In my view, there are 3 parts in understanding Grothendieck duality:
- We have to prove the existence of a right adjoint $f^!$ of $\mathsf{R}f_*$.
- We have to be able to compute this adjoint. This means establishing relative / absolute purity results and computing the counit of the adjunction.
- Proving a coherence result.
(I'll explain in detail what this all means afterwards, for those unfamiliar.) The first part was hard in Residues and Duality but is really simple today using Brown representability. The second part seems to have been recently simplified (vide Neeman's Grothendieck duality made simple), but not with homotopical tools. And the third part seems to be basically an open problem, as far as I know. (But I would love to be wrong!)
Well... now we have the machinery of stable $\infty$-categories, making $X\mapsto \mathsf{D}_{\text{qc}}(X)$ a sheaf and giving us a nice theory of descent.

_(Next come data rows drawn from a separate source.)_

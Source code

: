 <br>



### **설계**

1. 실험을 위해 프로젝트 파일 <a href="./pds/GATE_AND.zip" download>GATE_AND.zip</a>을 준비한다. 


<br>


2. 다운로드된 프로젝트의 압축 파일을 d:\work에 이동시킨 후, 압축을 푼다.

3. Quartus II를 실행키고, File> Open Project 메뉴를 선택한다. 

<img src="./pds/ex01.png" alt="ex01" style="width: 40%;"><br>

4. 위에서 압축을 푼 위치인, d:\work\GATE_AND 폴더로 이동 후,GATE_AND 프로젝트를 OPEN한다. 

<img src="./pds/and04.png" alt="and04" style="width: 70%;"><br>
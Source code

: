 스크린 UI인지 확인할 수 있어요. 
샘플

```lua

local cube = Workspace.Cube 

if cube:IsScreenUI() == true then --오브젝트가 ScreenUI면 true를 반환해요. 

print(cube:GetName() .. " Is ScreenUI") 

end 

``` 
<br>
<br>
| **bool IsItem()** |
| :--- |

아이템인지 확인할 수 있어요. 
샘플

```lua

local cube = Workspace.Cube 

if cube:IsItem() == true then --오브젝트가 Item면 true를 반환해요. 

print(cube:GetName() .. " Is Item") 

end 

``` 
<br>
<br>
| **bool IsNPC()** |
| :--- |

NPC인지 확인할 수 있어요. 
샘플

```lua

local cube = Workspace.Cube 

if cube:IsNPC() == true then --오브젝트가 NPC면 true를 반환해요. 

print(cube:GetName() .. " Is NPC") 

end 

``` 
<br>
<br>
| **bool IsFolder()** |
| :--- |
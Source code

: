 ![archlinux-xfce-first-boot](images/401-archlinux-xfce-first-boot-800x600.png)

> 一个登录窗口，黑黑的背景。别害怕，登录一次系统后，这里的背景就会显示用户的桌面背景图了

This seems the perfect solution to the problem described in the first paragraph of this question. So, precisely, what points became easier?
Explanation of the parts above. Point 1 seems fairly clear. The computation of the mysterious function $f^!$ is usually divided as follows: we prove that, in favorable cases, $f^!(-)\cong \mathsf{L}f^*(-)\otimes f^!\mathcal{O}_S$ (this is a relative purity result) and we compute $f^!\mathcal{O}_S$ (this is an absolute purity result). Then, the counit of the adjunction gives us a map $$\hom(M,f^!N)\xrightarrow{\mathsf{R}f_*} \hom(\mathsf{R}f_*M,\mathsf{R}f_*f^!N)\xrightarrow{\hom(-,\varepsilon)} \hom(\mathsf{R}f_*M,N).$$ (A priori we should also describe the morphism going on the other way, but people are usually happy with just this one.) Finally, we have a lot of functors, and they should all satisfy the (sometimes) obvious coherence relations (i.e., commuting diagrams). A coherence result would prove that all diagrams that should commute, commute.